SUPPLIED INFORMATION:
* * * * *
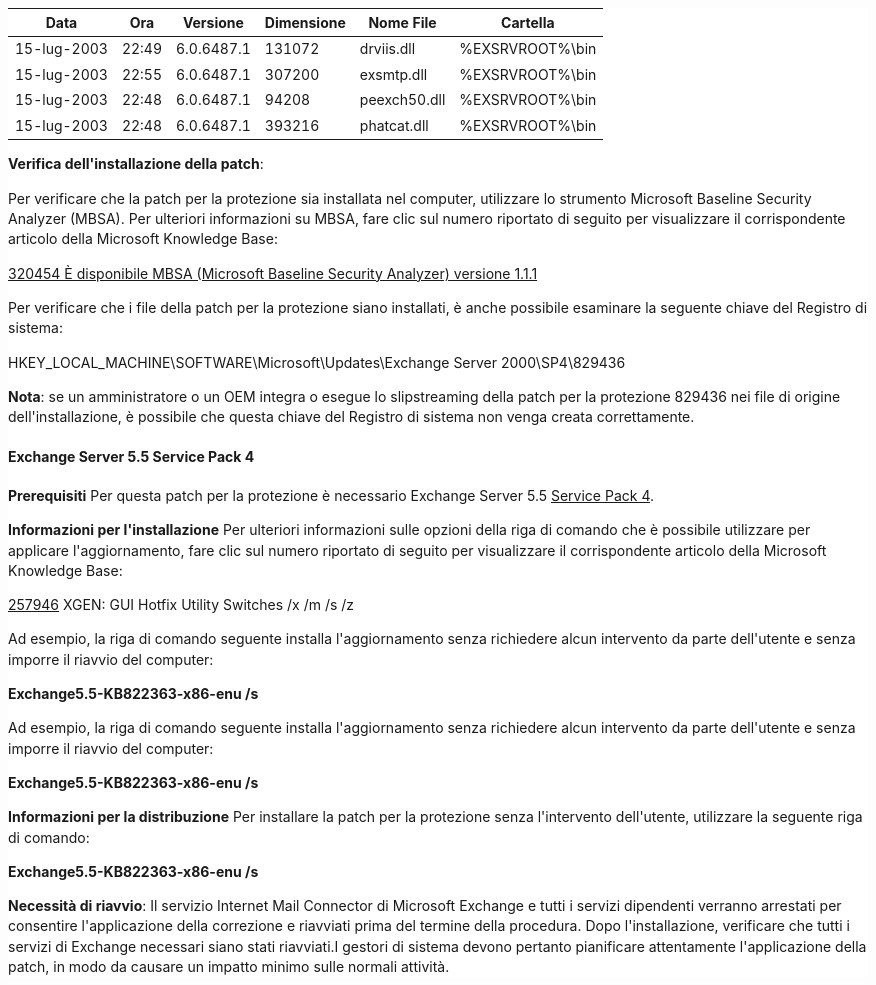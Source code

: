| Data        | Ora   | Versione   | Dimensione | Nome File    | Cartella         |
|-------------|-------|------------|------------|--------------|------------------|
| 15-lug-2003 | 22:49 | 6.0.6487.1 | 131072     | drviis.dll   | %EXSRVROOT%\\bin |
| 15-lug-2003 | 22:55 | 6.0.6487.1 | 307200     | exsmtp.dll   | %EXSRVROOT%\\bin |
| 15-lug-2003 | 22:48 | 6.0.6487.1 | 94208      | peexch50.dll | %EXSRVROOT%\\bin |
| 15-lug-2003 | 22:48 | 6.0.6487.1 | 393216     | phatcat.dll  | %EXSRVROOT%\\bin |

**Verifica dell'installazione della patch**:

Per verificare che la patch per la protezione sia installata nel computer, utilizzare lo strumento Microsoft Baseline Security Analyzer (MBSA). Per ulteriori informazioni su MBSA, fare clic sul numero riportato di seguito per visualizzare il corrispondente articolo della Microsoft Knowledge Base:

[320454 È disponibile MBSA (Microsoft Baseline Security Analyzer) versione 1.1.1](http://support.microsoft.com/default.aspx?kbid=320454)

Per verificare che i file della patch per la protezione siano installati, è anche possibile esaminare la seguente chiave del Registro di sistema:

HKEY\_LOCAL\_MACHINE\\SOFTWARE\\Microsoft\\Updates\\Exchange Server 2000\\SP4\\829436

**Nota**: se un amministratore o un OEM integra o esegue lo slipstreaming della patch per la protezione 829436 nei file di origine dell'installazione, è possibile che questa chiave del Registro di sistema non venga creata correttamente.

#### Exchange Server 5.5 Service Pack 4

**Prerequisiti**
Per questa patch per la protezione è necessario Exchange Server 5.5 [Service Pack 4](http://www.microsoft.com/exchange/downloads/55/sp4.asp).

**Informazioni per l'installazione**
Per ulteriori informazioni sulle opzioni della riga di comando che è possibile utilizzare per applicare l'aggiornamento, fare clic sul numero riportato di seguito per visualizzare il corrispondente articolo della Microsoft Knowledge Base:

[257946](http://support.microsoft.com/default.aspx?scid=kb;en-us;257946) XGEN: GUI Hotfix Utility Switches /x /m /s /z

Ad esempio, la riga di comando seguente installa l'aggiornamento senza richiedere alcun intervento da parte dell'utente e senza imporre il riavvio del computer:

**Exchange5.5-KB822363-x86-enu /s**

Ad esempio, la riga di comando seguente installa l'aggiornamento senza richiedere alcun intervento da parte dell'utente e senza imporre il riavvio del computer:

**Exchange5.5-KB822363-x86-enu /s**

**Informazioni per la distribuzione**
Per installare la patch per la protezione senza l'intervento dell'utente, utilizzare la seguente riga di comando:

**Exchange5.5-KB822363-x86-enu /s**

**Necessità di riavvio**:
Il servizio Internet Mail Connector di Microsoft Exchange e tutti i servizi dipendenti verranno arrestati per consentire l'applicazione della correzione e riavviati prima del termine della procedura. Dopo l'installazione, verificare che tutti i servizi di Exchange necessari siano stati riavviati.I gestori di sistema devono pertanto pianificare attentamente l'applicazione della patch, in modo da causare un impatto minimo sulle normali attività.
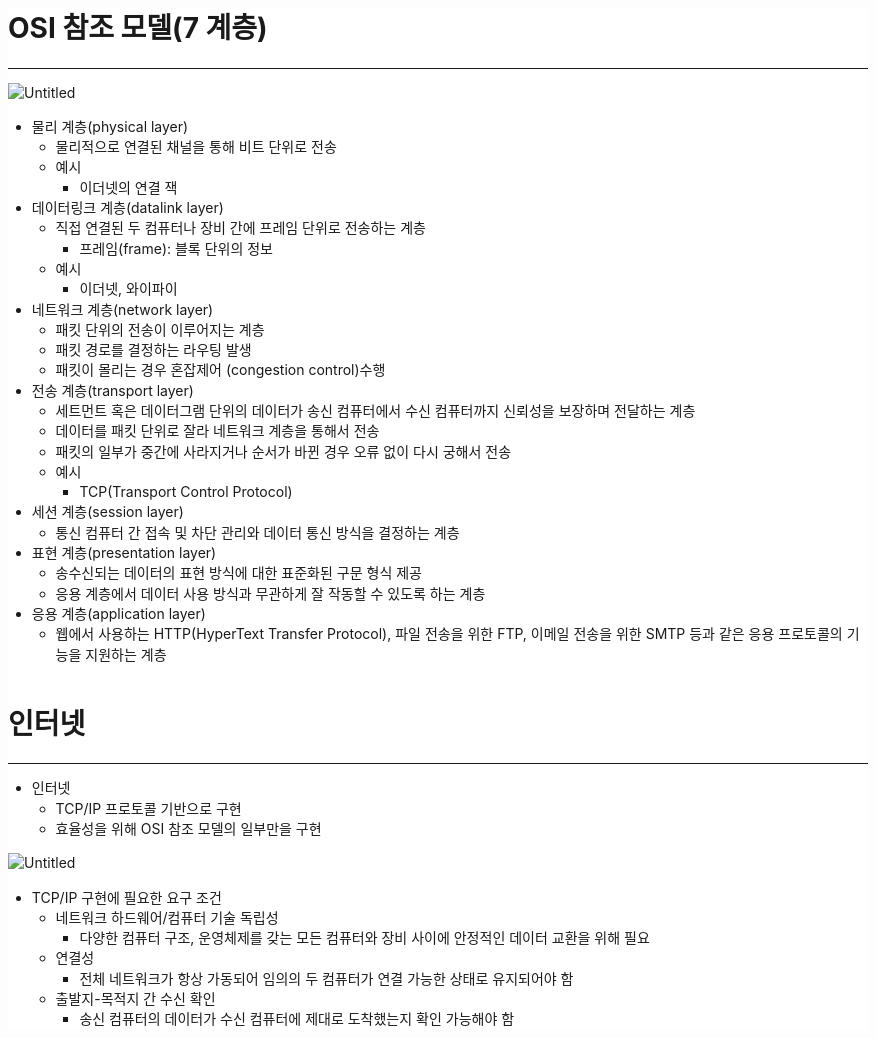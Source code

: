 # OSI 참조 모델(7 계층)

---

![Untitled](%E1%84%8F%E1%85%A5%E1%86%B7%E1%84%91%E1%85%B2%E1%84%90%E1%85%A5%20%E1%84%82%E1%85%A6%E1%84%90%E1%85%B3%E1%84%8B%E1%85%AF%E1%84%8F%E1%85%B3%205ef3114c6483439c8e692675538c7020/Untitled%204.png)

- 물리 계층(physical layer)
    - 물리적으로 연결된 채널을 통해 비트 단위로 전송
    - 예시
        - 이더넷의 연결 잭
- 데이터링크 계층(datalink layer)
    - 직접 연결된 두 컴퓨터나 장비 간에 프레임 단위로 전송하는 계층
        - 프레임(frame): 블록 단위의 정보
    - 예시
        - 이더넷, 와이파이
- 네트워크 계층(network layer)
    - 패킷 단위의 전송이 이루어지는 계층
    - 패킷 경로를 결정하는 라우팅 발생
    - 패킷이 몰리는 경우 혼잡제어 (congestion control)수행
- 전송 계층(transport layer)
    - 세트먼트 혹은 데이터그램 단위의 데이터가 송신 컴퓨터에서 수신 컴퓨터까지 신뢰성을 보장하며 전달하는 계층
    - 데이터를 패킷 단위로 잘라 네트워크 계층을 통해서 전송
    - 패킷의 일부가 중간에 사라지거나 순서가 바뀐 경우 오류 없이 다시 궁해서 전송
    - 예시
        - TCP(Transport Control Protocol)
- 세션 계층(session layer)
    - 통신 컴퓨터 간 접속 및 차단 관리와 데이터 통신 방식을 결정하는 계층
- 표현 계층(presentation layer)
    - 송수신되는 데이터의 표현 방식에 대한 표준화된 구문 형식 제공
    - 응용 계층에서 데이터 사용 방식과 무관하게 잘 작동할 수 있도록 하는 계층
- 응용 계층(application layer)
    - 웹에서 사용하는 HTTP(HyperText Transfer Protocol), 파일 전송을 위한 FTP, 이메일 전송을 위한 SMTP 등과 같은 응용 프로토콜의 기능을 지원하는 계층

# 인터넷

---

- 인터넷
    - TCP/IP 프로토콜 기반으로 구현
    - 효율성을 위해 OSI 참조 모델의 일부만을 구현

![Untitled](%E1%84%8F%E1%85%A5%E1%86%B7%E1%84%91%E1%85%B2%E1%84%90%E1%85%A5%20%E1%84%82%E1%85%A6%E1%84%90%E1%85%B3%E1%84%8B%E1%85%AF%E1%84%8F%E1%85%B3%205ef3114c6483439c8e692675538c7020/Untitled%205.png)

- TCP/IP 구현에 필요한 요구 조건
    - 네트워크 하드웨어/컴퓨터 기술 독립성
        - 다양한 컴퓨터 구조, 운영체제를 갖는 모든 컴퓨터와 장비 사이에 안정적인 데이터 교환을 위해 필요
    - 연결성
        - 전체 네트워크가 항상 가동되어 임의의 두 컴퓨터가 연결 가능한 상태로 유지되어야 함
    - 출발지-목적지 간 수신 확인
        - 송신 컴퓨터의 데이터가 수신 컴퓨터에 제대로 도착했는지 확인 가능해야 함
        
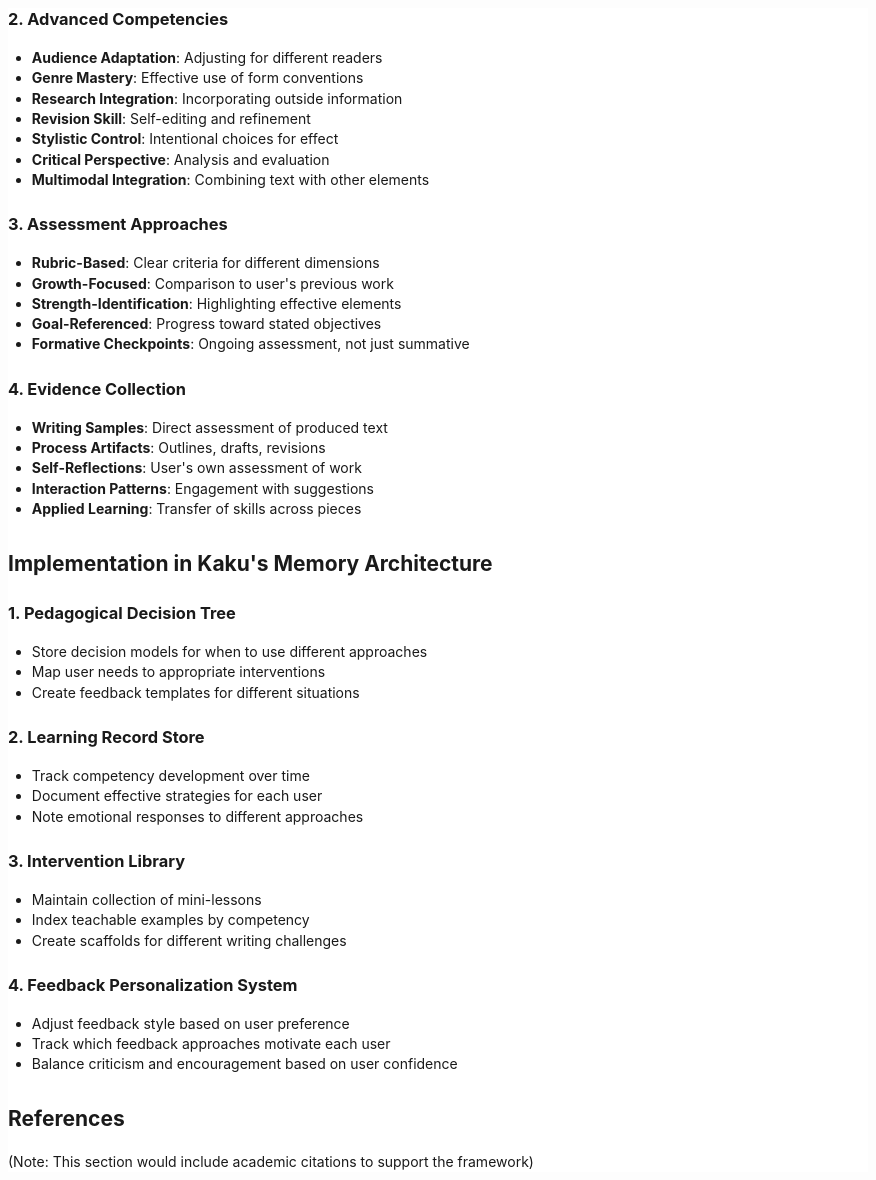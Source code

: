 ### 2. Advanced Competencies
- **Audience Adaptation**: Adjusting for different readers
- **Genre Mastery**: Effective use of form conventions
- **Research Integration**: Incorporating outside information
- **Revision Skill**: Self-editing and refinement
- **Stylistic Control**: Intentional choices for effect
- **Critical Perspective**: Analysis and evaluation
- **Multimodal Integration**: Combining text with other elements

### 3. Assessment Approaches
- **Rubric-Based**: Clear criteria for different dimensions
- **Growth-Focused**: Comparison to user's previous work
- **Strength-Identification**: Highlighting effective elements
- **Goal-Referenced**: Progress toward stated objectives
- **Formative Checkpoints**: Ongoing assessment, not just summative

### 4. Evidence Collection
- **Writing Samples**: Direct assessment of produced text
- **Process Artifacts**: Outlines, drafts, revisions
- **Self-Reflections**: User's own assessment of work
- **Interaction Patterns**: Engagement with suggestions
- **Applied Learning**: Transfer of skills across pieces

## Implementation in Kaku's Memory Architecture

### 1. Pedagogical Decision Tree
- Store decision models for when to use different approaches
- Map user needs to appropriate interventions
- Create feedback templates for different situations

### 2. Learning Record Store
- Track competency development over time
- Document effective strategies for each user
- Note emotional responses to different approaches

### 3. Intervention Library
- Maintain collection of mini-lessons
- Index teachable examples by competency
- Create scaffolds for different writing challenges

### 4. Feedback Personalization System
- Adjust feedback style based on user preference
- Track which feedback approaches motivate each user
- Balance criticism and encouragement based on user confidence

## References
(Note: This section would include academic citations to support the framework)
* * * * *
AIM OF THE TASK: The complete listing must be transcribed verbatim, and all pictures are to be omitted.

EXERCISE OUTPUT:
Source code

:| Data        | Ora   | Versione   | Dimensione | Nome File    | Cartella         |
|-------------|-------|------------|------------|--------------|------------------|
| 15-lug-2003 | 22:49 | 6.0.6487.1 | 131072     | drviis.dll   | %EXSRVROOT%\\bin |
| 15-lug-2003 | 22:55 | 6.0.6487.1 | 307200     | exsmtp.dll   | %EXSRVROOT%\\bin |
| 15-lug-2003 | 22:48 | 6.0.6487.1 | 94208      | peexch50.dll | %EXSRVROOT%\\bin |
| 15-lug-2003 | 22:48 | 6.0.6487.1 | 393216     | phatcat.dll  | %EXSRVROOT%\\bin |

**Verifica dell'installazione della patch**:

Per verificare che la patch per la protezione sia installata nel computer, utilizzare lo strumento Microsoft Baseline Security Analyzer (MBSA). Per ulteriori informazioni su MBSA, fare clic sul numero riportato di seguito per visualizzare il corrispondente articolo della Microsoft Knowledge Base:

[320454 È disponibile MBSA (Microsoft Baseline Security Analyzer) versione 1.1.1](http://support.microsoft.com/default.aspx?kbid=320454)

Per verificare che i file della patch per la protezione siano installati, è anche possibile esaminare la seguente chiave del Registro di sistema:

HKEY\_LOCAL\_MACHINE\\SOFTWARE\\Microsoft\\Updates\\Exchange Server 2000\\SP4\\829436

**Nota**: se un amministratore o un OEM integra o esegue lo slipstreaming della patch per la protezione 829436 nei file di origine dell'installazione, è possibile che questa chiave del Registro di sistema non venga creata correttamente.

#### Exchange Server 5.5 Service Pack 4

**Prerequisiti**
Per questa patch per la protezione è necessario Exchange Server 5.5 [Service Pack 4](http://www.microsoft.com/exchange/downloads/55/sp4.asp).

**Informazioni per l'installazione**
Per ulteriori informazioni sulle opzioni della riga di comando che è possibile utilizzare per applicare l'aggiornamento, fare clic sul numero riportato di seguito per visualizzare il corrispondente articolo della Microsoft Knowledge Base:

[257946](http://support.microsoft.com/default.aspx?scid=kb;en-us;257946) XGEN: GUI Hotfix Utility Switches /x /m /s /z

Ad esempio, la riga di comando seguente installa l'aggiornamento senza richiedere alcun intervento da parte dell'utente e senza imporre il riavvio del computer:

**Exchange5.5-KB822363-x86-enu /s**

Ad esempio, la riga di comando seguente installa l'aggiornamento senza richiedere alcun intervento da parte dell'utente e senza imporre il riavvio del computer:

**Exchange5.5-KB822363-x86-enu /s**

**Informazioni per la distribuzione**
Per installare la patch per la protezione senza l'intervento dell'utente, utilizzare la seguente riga di comando:

**Exchange5.5-KB822363-x86-enu /s**

**Necessità di riavvio**:
Il servizio Internet Mail Connector di Microsoft Exchange e tutti i servizi dipendenti verranno arrestati per consentire l'applicazione della correzione e riavviati prima del termine della procedura. Dopo l'installazione, verificare che tutti i servizi di Exchange necessari siano stati riavviati.I gestori di sistema devono pertanto pianificare attentamente l'applicazione della patch, in modo da causare un impatto minimo sulle normali attività.
Source code

: # OSI 참조 모델(7 계층)

---

![Untitled](%E1%84%8F%E1%85%A5%E1%86%B7%E1%84%91%E1%85%B2%E1%84%90%E1%85%A5%20%E1%84%82%E1%85%A6%E1%84%90%E1%85%B3%E1%84%8B%E1%85%AF%E1%84%8F%E1%85%B3%205ef3114c6483439c8e692675538c7020/Untitled%204.png)

- 물리 계층(physical layer)
    - 물리적으로 연결된 채널을 통해 비트 단위로 전송
    - 예시
        - 이더넷의 연결 잭
- 데이터링크 계층(datalink layer)
    - 직접 연결된 두 컴퓨터나 장비 간에 프레임 단위로 전송하는 계층
        - 프레임(frame): 블록 단위의 정보
    - 예시
        - 이더넷, 와이파이
- 네트워크 계층(network layer)
    - 패킷 단위의 전송이 이루어지는 계층
    - 패킷 경로를 결정하는 라우팅 발생
    - 패킷이 몰리는 경우 혼잡제어 (congestion control)수행
- 전송 계층(transport layer)
    - 세트먼트 혹은 데이터그램 단위의 데이터가 송신 컴퓨터에서 수신 컴퓨터까지 신뢰성을 보장하며 전달하는 계층
    - 데이터를 패킷 단위로 잘라 네트워크 계층을 통해서 전송
    - 패킷의 일부가 중간에 사라지거나 순서가 바뀐 경우 오류 없이 다시 궁해서 전송
    - 예시
        - TCP(Transport Control Protocol)
- 세션 계층(session layer)
    - 통신 컴퓨터 간 접속 및 차단 관리와 데이터 통신 방식을 결정하는 계층
- 표현 계층(presentation layer)
    - 송수신되는 데이터의 표현 방식에 대한 표준화된 구문 형식 제공
    - 응용 계층에서 데이터 사용 방식과 무관하게 잘 작동할 수 있도록 하는 계층
- 응용 계층(application layer)
    - 웹에서 사용하는 HTTP(HyperText Transfer Protocol), 파일 전송을 위한 FTP, 이메일 전송을 위한 SMTP 등과 같은 응용 프로토콜의 기능을 지원하는 계층

# 인터넷

---

- 인터넷
    - TCP/IP 프로토콜 기반으로 구현
    - 효율성을 위해 OSI 참조 모델의 일부만을 구현

![Untitled](%E1%84%8F%E1%85%A5%E1%86%B7%E1%84%91%E1%85%B2%E1%84%90%E1%85%A5%20%E1%84%82%E1%85%A6%E1%84%90%E1%85%B3%E1%84%8B%E1%85%AF%E1%84%8F%E1%85%B3%205ef3114c6483439c8e692675538c7020/Untitled%205.png)

- TCP/IP 구현에 필요한 요구 조건
    - 네트워크 하드웨어/컴퓨터 기술 독립성
        - 다양한 컴퓨터 구조, 운영체제를 갖는 모든 컴퓨터와 장비 사이에 안정적인 데이터 교환을 위해 필요
    - 연결성
        - 전체 네트워크가 항상 가동되어 임의의 두 컴퓨터가 연결 가능한 상태로 유지되어야 함
    - 출발지-목적지 간 수신 확인
        - 송신 컴퓨터의 데이터가 수신 컴퓨터에 제대로 도착했는지 확인 가능해야 함
        
Source code

: ### 2. Advanced Competencies
- **Audience Adaptation**: Adjusting for different readers
- **Genre Mastery**: Effective use of form conventions
- **Research Integration**: Incorporating outside information
- **Revision Skill**: Self-editing and refinement
- **Stylistic Control**: Intentional choices for effect
- **Critical Perspective**: Analysis and evaluation
- **Multimodal Integration**: Combining text with other elements

### 3. Assessment Approaches
- **Rubric-Based**: Clear criteria for different dimensions
- **Growth-Focused**: Comparison to user's previous work
- **Strength-Identification**: Highlighting effective elements
- **Goal-Referenced**: Progress toward stated objectives
- **Formative Checkpoints**: Ongoing assessment, not just summative

### 4. Evidence Collection
- **Writing Samples**: Direct assessment of produced text
- **Process Artifacts**: Outlines, drafts, revisions
- **Self-Reflections**: User's own assessment of work
- **Interaction Patterns**: Engagement with suggestions
- **Applied Learning**: Transfer of skills across pieces

## Implementation in Kaku's Memory Architecture

### 1. Pedagogical Decision Tree
- Store decision models for when to use different approaches
- Map user needs to appropriate interventions
- Create feedback templates for different situations

### 2. Learning Record Store
- Track competency development over time
- Document effective strategies for each user
- Note emotional responses to different approaches

### 3. Intervention Library
- Maintain collection of mini-lessons
- Index teachable examples by competency
- Create scaffolds for different writing challenges

### 4. Feedback Personalization System
- Adjust feedback style based on user preference
- Track which feedback approaches motivate each user
- Balance criticism and encouragement based on user confidence

## References
(Note: This section would include academic citations to support the framework)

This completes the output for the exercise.